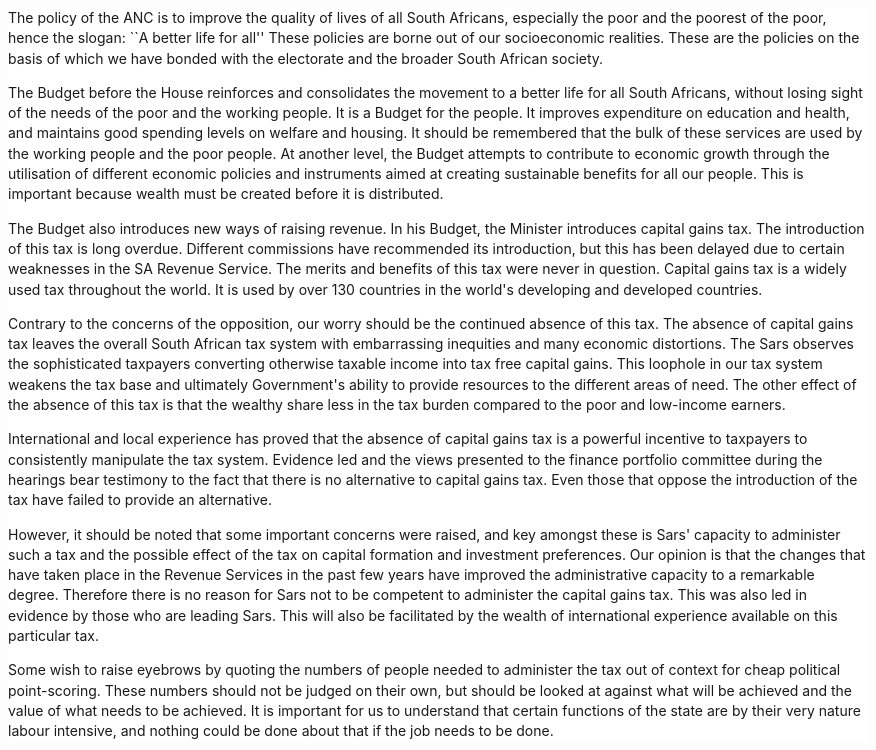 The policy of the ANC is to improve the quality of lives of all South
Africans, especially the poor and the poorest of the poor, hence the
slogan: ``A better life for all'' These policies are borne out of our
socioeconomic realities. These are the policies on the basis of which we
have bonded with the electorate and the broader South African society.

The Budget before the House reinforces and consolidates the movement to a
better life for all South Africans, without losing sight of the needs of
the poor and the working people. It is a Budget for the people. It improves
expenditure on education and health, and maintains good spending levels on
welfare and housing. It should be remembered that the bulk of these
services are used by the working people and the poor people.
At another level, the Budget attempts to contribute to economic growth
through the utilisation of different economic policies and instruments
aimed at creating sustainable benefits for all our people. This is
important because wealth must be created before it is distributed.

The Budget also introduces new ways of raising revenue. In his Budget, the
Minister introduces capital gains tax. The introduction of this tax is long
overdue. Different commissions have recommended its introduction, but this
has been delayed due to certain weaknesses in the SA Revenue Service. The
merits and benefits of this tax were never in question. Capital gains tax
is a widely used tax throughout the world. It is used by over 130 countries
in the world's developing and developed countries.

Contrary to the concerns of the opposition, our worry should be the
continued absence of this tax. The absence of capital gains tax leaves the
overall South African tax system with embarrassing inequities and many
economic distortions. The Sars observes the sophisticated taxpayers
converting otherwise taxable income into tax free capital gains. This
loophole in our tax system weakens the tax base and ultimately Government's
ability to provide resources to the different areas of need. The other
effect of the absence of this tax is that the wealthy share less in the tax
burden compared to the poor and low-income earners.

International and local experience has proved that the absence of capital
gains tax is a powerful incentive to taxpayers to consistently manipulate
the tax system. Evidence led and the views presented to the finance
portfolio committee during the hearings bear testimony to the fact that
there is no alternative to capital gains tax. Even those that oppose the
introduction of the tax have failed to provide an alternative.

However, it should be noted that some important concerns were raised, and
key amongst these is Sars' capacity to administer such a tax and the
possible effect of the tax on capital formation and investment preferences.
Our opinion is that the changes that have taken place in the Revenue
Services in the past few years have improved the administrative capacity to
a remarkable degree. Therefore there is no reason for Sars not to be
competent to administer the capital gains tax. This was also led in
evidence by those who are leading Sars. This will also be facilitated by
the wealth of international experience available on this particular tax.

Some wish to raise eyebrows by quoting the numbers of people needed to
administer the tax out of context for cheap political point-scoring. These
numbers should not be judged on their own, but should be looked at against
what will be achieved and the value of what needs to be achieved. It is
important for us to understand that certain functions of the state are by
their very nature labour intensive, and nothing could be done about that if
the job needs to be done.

▬▬▬

- [Work instructions]: Please copy the lines in the records above between the one holding "services are used" and the one holding "loophole in our", inclusive, exactly and with no other line.

- [Response]:
services are used by the working people and the poor people.
At another level, the Budget attempts to contribute to economic growth
through the utilisation of different economic policies and instruments
aimed at creating sustainable benefits for all our people. This is
important because wealth must be created before it is distributed.

The Budget also introduces new ways of raising revenue. In his Budget, the
Minister introduces capital gains tax. The introduction of this tax is long
overdue. Different commissions have recommended its introduction, but this
has been delayed due to certain weaknesses in the SA Revenue Service. The
merits and benefits of this tax were never in question. Capital gains tax
is a widely used tax throughout the world. It is used by over 130 countries
in the world's developing and developed countries.

Contrary to the concerns of the opposition, our worry should be the
continued absence of this tax. The absence of capital gains tax leaves the
overall South African tax system with embarrassing inequities and many
economic distortions. The Sars observes the sophisticated taxpayers
converting otherwise taxable income into tax free capital gains. This
loophole in our tax system weakens the tax base and ultimately Government's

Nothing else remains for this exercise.